No pedido de clarificação do acórdão do Tribunal Constitucional, o Governo baseia-se em precedentes… socialistas: um pedido de aclaração feito pelo ex-primeiro-ministro António Guterres, sobre um decreto-lei relativo a zonas de caça associativas; e um pedido de nulidade feito por Mário Soares, enquanto Presidente da República, sobre a Lei de Imprensa.

À saída da conferência de líderes, que se realizou esta quarta-feira à tarde para decidir se a Assembleia da República fazia ou não um pedido de esclarecimento formal ao Constitucional, o líder parlamentar do CDS lembrou um caso em 1995 em que o Constitucional se pronunciou depois de um pedido de Mário Soares, então Presidente da República. Sublinhou o deputado que o Constitucional privilegiou a substância à forma.

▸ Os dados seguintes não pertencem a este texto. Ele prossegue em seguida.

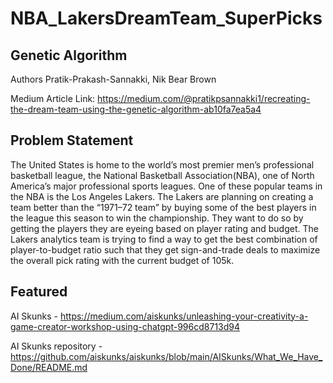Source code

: # NBA_LakersDreamTeam_SuperPicks


## Genetic Algorithm
Authors Pratik-Prakash-Sannakki, Nik Bear Brown

Medium Article Link: https://medium.com/@pratikpsannakki1/recreating-the-dream-team-using-the-genetic-algorithm-ab10fa7ea5a4

## Problem Statement
The United States is home to the world’s most premier men’s professional basketball league, the National Basketball Association(NBA), one of North America’s major professional sports leagues. One of these popular teams in the NBA is the Los Angeles Lakers. The Lakers are planning on creating a team better than the “1971–72 team” by buying some of the best players in the league this season to win the championship. They want to do so by getting the players they are eyeing based on player rating and budget. The Lakers analytics team is trying to find a way to get the best combination of player-to-budget ratio such that they get sign-and-trade deals to maximize the overall pick rating with the current budget of 105k.



## Featured 

AI Skunks - https://medium.com/aiskunks/unleashing-your-creativity-a-game-creator-workshop-using-chatgpt-996cd8713d94

AI Skunks repository - https://github.com/aiskunks/aiskunks/blob/main/AISkunks/What_We_Have_Done/README.md

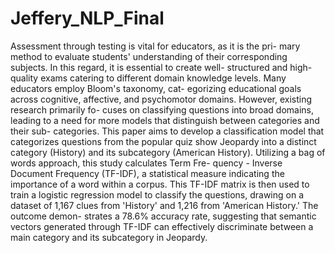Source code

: # Jeffery_NLP_Final

Assessment through testing is vital for educators, as it is the pri- mary method to evaluate students' understanding of their corresponding subjects. In this regard, it is essential to create well- structured and high-quality exams catering to different domain knowledge levels. Many educators employ Bloom's taxonomy, cat- egorizing educational goals across cognitive, affective, and psychomotor domains. However, existing research primarily fo- cuses on classifying questions into broad domains, leading to a need for more models that distinguish between categories and their sub- categories. This paper aims to develop a classification model that categorizes questions from the popular quiz show Jeopardy into a distinct category (History) and its subcategory (American History). Utilizing a bag of words approach, this study calculates Term Fre- quency - Inverse Document Frequency (TF-IDF), a statistical measure indicating the importance of a word within a corpus. This TF-IDF matrix is then used to train a logistic regression model to classify the questions, drawing on a dataset of 1,167 clues from 'History' and 1,216 from 'American History.' The outcome demon- strates a 78.6% accuracy rate, suggesting that semantic vectors generated through TF-IDF can effectively discriminate between a main category and its subcategory in Jeopardy.
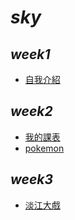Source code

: # ***sky***

## ***week1***
 * [自我介紹](http://127.0.0.1:1750/w01/intro.html)
 ## ***week2***
 * [我的課表](http://127.0.0.1:1750/w02/my%20class.html)
 * [pokemon](http://127.0.0.1:1750/w02/table.html)
 ## ***week3***
 * [淡江大戲]()


<!--stackedit_data:
eyJkaXNjdXNzaW9ucyI6eyJvcFJwM3lVRkM0UXcwc3JyIjp7In
RleHQiOiIqKnN0cm9uZyB0ZXh0KioiLCJlbmQiOjAsInN0YXJ0
IjoyMjZ9fSwiY29tbWVudHMiOnsiVEczQmlLR2JDWWRmcFYyeC
I6eyJkaXNjdXNzaW9uSWQiOiJvcFJwM3lVRkM0UXcwc3JyIiwi
c3ViIjoiZ2g6NDMxNzQyMDYiLCJ0ZXh0Ijoic2t5IiwiY3JlYX
RlZCI6MTUzOTY4OTUwNzI4OX19LCJoaXN0b3J5IjpbLTE0MDQ1
NzYwMzBdfQ==
-->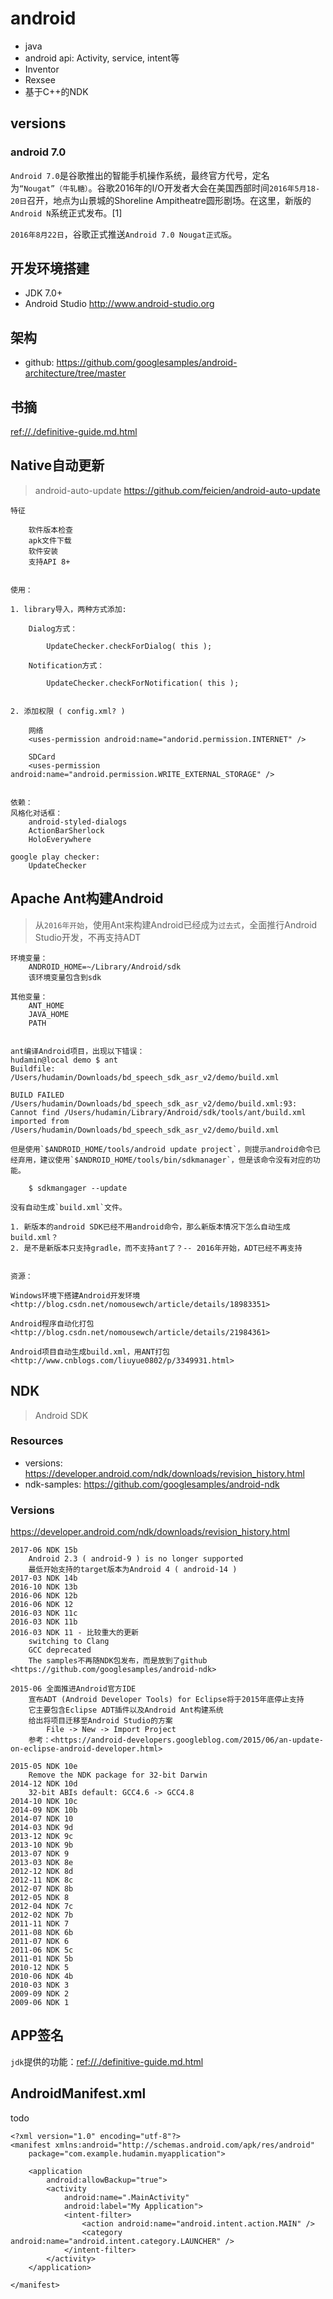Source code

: # android



* java
* android api: Activity, service, intent等
* Inventor
* Rexsee
* 基于C++的NDK


## versions

### android 7.0

`Android 7.0`是谷歌推出的智能手机操作系统，最终官方代号，定名为`“Nougat”（牛轧糖）`。谷歌2016年的I/O开发者大会在美国西部时间`2016年5月18-20日`召开，地点为山景城的Shoreline Ampitheatre圆形剧场。在这里，新版的`Android N`系统正式发布。[1] 

`2016年8月22日`，谷歌正式推送`Android 7.0 Nougat正式版`。


## 开发环境搭建

* JDK 7.0+
* Android Studio <http://www.android-studio.org>


## 架构

* github: <https://github.com/googlesamples/android-architecture/tree/master>

## 书摘
<ref://./definitive-guide.md.html>


## Native自动更新

> android-auto-update <https://github.com/feicien/android-auto-update>

    特征

        软件版本检查
        apk文件下载
        软件安装
        支持API 8+


    使用：

    1. library导入，两种方式添加:

        Dialog方式：

            UpdateChecker.checkForDialog( this );

        Notification方式：

            UpdateChecker.checkForNotification( this );


    2. 添加权限 ( config.xml? )

        网络
        <uses-permission android:name="andorid.permission.INTERNET" />
        
        SDCard
        <uses-permission android:name="android.permission.WRITE_EXTERNAL_STORAGE" />


    依赖：
    风格化对话框： 
        android-styled-dialogs
        ActionBarSherlock
        HoloEverywhere

    google play checker:
        UpdateChecker






## Apache Ant构建Android

> 从`2016年开始`，使用Ant来构建Android已经成为`过去式`，全面推行Android Studio开发，不再支持ADT


    环境变量：
        ANDROID_HOME=~/Library/Android/sdk
        该环境变量包含到sdk

    其他变量：
        ANT_HOME
        JAVA_HOME
        PATH


    ant编译Android项目，出现以下错误：
    hudamin@local demo $ ant
    Buildfile: /Users/hudamin/Downloads/bd_speech_sdk_asr_v2/demo/build.xml

    BUILD FAILED
    /Users/hudamin/Downloads/bd_speech_sdk_asr_v2/demo/build.xml:93: Cannot find /Users/hudamin/Library/Android/sdk/tools/ant/build.xml imported from /Users/hudamin/Downloads/bd_speech_sdk_asr_v2/demo/build.xml

    但是使用`$ANDROID_HOME/tools/android update project`，则提示android命令已经弃用，建议使用`$ANDROID_HOME/tools/bin/sdkmanager`，但是该命令没有对应的功能。

        $ sdkmangager --update

    没有自动生成`build.xml`文件。

    1. 新版本的android SDK已经不用android命令，那么新版本情况下怎么自动生成build.xml？
    2. 是不是新版本只支持gradle，而不支持ant了？-- 2016年开始，ADT已经不再支持


    资源：

    Windows环境下搭建Android开发环境
    <http://blog.csdn.net/nomousewch/article/details/18983351>

    Android程序自动化打包
    <http://blog.csdn.net/nomousewch/article/details/21984361>

    Android项目自动生成build.xml，用ANT打包
    <http://www.cnblogs.com/liuyue0802/p/3349931.html>




## NDK

> Android SDK

### Resources

* versions: <https://developer.android.com/ndk/downloads/revision_history.html>
* ndk-samples: <https://github.com/googlesamples/android-ndk>




### Versions

<https://developer.android.com/ndk/downloads/revision_history.html>

    2017-06 NDK 15b
        Android 2.3 ( android-9 ) is no longer supported
        最低开始支持的target版本为Android 4 ( android-14 )
    2017-03 NDK 14b
    2016-10 NDK 13b
    2016-06 NDK 12b
    2016-06 NDK 12
    2016-03 NDK 11c
    2016-03 NDK 11b
    2016-03 NDK 11 - 比较重大的更新
        switching to Clang
        GCC deprecated
        The samples不再随NDK包发布，而是放到了github <https://github.com/googlesamples/android-ndk>

    2015-06 全面推进Android官方IDE
        宣布ADT (Android Developer Tools) for Eclipse将于2015年底停止支持
        它主要包含Eclipse ADT插件以及Android Ant构建系统
        给出将项目迁移至Android Studio的方案
            File -> New -> Import Project
        参考：<https://android-developers.googleblog.com/2015/06/an-update-on-eclipse-android-developer.html>

    2015-05 NDK 10e
        Remove the NDK package for 32-bit Darwin
    2014-12 NDK 10d
        32-bit ABIs default: GCC4.6 -> GCC4.8
    2014-10 NDK 10c
    2014-09 NDK 10b
    2014-07 NDK 10
    2014-03 NDK 9d
    2013-12 NDK 9c
    2013-10 NDK 9b
    2013-07 NDK 9
    2013-03 NDK 8e
    2012-12 NDK 8d
    2012-11 NDK 8c
    2012-07 NDK 8b
    2012-05 NDK 8
    2012-04 NDK 7c
    2012-02 NDK 7b
    2011-11 NDK 7
    2011-08 NDK 6b
    2011-07 NDK 6
    2011-06 NDK 5c
    2011-01 NDK 5b
    2010-12 NDK 5
    2010-06 NDK 4b
    2010-03 NDK 3
    2009-09 NDK 2
    2009-06 NDK 1




## APP签名

`jdk`提供的功能：<ref://./definitive-guide.md.html>


## AndroidManifest.xml

todo

    <?xml version="1.0" encoding="utf-8"?>
    <manifest xmlns:android="http://schemas.android.com/apk/res/android"
        package="com.example.hudamin.myapplication">

        <application
            android:allowBackup="true">
            <activity
                android:name=".MainActivity"
                android:label="My Application">
                <intent-filter>
                    <action android:name="android.intent.action.MAIN" />
                    <category android:name="android.intent.category.LAUNCHER" />
                </intent-filter>
            </activity>
        </application>

    </manifest>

O acórdão a que Magalhães se referia é o nº 58/95, em que o Constitucional respondia a um pedido de nulidade de uma decisão dos juízes (1995). Este foi o primeiro caso em que o Constitucional se deparou com um pedido de nulidade. No acórdão, os juízes admitem que “a dúvida de que a decisão tomada por este órgão de fiscalização da Lei Fundamental o teria sido irregularmente, isso será quanto basta para que o Tribunal não possa, nem deva, eximir-se do enfrentamento do problema que agora lhe foi colocado, independentemente de uma questão formal ligada com a de saber se a dedução dessa dúvida foi ou não processualmente exercida em tempo oportuno, o que sempre faria mesmo que, neste particular, concluísse pela intempestividade”. E por isso, o Tribunal aceitou analisar o pedido de nulidade. Resultado: não deu razão a Mário Soares.

Além do acórdão de Mário Soares, fonte do Governo recordou ao Observador um acórdão de resposta a um pedido de António Guterres, em 1996 (nº 1145/96), relativo a dúvidas sobre um decreto-lei sobre a zona de caça associativa.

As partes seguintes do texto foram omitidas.